• [INSTRUCTIONS TO FOLLOW]: Within the data that follows, set down exactly the lines from the one containing "中断（Interrupt）是指处理器接收到特殊信号，提示某个事件发生，应当采取" through the one containing "载入另一个完好的上下文，实际情况中经常发生载入的上下文只有部分内容有意义", both ends included.

• [EXTRACTED DATA]:
----

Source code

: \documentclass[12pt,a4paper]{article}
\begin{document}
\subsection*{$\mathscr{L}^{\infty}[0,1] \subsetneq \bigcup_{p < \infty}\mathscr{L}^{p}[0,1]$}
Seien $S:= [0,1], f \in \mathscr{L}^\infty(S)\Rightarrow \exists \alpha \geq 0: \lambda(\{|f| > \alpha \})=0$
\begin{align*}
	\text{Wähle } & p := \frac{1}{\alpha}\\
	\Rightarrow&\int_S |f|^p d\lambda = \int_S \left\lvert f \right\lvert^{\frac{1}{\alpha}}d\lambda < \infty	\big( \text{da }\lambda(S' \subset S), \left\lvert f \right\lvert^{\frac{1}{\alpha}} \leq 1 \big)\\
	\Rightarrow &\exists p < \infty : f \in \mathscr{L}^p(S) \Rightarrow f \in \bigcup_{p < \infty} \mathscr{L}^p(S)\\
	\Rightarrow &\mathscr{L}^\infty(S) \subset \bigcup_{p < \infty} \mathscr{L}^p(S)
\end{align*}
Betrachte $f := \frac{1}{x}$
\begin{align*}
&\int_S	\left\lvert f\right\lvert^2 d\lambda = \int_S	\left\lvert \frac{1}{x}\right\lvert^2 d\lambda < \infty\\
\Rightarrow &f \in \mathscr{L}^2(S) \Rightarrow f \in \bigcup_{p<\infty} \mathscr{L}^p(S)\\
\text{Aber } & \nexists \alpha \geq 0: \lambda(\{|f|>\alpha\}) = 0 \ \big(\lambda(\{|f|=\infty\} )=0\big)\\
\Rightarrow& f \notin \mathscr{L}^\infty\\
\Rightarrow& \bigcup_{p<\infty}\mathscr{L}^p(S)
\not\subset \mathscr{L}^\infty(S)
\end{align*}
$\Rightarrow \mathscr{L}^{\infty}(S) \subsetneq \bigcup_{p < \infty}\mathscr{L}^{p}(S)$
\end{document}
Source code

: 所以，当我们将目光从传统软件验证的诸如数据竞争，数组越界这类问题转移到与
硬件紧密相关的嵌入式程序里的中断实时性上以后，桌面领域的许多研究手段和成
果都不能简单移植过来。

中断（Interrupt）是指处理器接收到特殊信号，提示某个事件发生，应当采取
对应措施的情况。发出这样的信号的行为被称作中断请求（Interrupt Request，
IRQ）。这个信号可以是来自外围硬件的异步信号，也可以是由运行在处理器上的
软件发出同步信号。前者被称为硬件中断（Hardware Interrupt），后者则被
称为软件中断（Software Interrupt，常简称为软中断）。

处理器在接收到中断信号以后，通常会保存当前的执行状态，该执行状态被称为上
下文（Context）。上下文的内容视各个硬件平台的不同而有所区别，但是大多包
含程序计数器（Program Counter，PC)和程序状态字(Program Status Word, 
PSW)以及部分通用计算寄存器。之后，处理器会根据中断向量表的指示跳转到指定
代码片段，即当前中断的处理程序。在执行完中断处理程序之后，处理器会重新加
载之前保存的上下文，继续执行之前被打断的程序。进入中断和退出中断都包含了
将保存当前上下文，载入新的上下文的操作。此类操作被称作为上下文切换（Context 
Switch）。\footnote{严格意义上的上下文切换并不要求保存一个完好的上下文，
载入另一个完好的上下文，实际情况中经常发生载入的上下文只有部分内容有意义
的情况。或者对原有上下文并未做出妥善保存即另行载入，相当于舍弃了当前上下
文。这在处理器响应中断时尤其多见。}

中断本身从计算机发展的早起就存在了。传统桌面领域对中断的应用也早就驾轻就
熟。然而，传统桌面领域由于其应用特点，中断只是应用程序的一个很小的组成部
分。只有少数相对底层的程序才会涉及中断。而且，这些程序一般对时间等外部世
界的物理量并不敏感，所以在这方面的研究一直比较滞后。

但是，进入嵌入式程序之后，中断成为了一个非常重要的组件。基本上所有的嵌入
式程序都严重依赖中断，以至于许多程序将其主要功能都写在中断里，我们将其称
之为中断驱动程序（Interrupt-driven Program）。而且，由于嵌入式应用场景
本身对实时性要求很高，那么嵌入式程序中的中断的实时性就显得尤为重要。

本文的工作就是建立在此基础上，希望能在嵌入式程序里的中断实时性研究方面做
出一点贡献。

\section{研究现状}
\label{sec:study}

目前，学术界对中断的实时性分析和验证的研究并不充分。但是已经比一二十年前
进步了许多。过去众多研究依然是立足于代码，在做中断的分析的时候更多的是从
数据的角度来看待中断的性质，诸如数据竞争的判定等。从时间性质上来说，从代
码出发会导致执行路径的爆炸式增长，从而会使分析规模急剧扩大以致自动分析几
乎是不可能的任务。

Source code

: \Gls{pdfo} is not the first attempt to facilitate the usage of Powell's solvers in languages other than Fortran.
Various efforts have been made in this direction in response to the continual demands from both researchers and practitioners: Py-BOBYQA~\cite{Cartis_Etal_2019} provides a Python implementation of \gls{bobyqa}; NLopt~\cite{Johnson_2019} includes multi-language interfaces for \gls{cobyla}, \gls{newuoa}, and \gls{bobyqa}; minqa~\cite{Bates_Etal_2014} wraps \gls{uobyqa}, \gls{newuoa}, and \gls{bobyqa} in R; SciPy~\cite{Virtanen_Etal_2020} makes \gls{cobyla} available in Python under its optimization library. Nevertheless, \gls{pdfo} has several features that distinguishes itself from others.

----

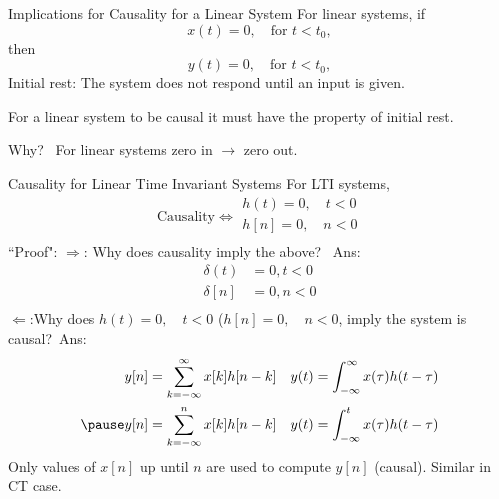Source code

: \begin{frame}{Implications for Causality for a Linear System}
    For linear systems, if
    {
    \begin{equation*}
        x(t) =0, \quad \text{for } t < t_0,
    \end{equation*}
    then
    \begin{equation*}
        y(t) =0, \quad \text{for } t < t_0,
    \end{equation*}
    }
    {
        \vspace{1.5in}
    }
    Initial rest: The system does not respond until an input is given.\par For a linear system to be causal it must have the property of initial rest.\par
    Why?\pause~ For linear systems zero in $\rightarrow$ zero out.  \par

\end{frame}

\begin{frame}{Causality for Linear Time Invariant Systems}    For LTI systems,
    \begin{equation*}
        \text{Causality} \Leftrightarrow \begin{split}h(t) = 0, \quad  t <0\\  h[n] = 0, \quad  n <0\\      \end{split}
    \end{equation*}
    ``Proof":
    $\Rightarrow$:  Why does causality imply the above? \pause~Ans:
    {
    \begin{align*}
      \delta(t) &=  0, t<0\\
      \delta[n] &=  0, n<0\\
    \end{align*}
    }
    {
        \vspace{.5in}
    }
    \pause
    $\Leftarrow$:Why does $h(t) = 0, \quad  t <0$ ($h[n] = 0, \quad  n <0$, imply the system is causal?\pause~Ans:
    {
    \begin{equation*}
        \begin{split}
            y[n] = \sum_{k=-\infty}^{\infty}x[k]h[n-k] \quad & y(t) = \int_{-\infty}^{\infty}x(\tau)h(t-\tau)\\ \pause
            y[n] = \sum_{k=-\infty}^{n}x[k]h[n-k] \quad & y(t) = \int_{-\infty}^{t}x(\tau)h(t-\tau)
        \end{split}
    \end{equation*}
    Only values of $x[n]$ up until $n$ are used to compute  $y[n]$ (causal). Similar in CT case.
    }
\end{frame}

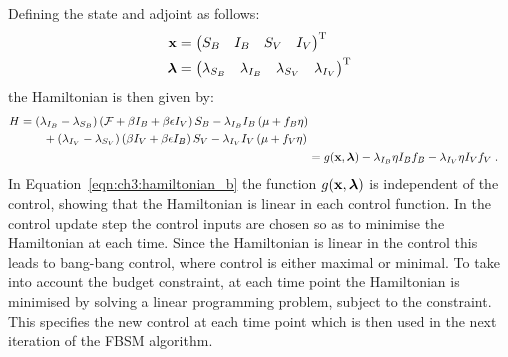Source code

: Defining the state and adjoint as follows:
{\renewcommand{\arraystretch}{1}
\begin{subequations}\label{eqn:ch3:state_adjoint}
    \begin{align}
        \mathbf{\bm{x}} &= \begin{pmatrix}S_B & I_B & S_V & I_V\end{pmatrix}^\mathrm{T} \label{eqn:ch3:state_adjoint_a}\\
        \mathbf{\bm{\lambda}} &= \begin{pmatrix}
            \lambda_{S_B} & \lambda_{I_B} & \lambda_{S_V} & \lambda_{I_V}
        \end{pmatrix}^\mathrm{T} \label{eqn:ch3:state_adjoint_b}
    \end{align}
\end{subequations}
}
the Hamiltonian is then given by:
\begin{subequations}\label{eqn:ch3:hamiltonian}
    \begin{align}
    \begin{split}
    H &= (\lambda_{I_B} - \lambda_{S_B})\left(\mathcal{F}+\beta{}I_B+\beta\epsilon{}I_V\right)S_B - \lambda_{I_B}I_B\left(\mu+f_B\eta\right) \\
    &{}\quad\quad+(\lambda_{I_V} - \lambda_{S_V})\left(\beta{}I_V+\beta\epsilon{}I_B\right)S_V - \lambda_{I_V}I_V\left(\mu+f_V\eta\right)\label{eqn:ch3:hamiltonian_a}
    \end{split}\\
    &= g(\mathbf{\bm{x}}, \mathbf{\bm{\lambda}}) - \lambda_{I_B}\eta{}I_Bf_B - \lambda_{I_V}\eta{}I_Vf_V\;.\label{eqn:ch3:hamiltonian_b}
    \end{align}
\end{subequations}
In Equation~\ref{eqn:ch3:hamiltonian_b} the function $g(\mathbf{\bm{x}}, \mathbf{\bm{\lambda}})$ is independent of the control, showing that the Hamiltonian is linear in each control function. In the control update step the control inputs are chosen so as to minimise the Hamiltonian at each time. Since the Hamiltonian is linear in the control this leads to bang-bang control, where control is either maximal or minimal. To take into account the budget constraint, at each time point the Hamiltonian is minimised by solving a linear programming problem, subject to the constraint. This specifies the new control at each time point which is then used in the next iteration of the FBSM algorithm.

----

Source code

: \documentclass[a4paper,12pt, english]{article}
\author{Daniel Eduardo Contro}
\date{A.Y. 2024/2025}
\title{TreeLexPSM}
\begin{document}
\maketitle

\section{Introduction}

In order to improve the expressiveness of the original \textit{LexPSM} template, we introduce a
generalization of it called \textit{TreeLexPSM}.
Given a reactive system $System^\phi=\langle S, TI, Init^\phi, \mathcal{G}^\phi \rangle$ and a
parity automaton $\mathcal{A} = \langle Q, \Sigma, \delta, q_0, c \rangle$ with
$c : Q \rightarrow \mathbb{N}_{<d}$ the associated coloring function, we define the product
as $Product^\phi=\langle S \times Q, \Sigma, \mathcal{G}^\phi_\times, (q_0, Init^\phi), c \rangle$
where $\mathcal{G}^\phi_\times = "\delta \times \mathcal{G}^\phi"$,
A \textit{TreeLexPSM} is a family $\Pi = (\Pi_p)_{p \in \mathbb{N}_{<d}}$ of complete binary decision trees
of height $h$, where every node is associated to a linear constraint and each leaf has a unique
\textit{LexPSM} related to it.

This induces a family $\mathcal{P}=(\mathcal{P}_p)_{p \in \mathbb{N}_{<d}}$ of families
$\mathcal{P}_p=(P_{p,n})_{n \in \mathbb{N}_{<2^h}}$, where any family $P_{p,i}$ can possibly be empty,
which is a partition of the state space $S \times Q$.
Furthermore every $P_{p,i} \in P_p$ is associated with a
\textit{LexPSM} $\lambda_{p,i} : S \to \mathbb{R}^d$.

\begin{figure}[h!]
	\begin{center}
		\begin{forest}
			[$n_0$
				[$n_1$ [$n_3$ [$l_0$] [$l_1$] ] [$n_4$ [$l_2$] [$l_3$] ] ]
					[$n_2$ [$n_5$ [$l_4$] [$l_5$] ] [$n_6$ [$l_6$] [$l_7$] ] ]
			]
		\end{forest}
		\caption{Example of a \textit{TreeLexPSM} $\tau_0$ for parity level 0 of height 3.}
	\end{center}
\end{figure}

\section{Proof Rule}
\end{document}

----

• [ANSWER TO THIS EXERCISE]:
中断（Interrupt）是指处理器接收到特殊信号，提示某个事件发生，应当采取
对应措施的情况。发出这样的信号的行为被称作中断请求（Interrupt Request，
IRQ）。这个信号可以是来自外围硬件的异步信号，也可以是由运行在处理器上的
软件发出同步信号。前者被称为硬件中断（Hardware Interrupt），后者则被
称为软件中断（Software Interrupt，常简称为软中断）。

处理器在接收到中断信号以后，通常会保存当前的执行状态，该执行状态被称为上
下文（Context）。上下文的内容视各个硬件平台的不同而有所区别，但是大多包
含程序计数器（Program Counter，PC)和程序状态字(Program Status Word, 
PSW)以及部分通用计算寄存器。之后，处理器会根据中断向量表的指示跳转到指定
代码片段，即当前中断的处理程序。在执行完中断处理程序之后，处理器会重新加
载之前保存的上下文，继续执行之前被打断的程序。进入中断和退出中断都包含了
将保存当前上下文，载入新的上下文的操作。此类操作被称作为上下文切换（Context 
Switch）。\footnote{严格意义上的上下文切换并不要求保存一个完好的上下文，
载入另一个完好的上下文，实际情况中经常发生载入的上下文只有部分内容有意义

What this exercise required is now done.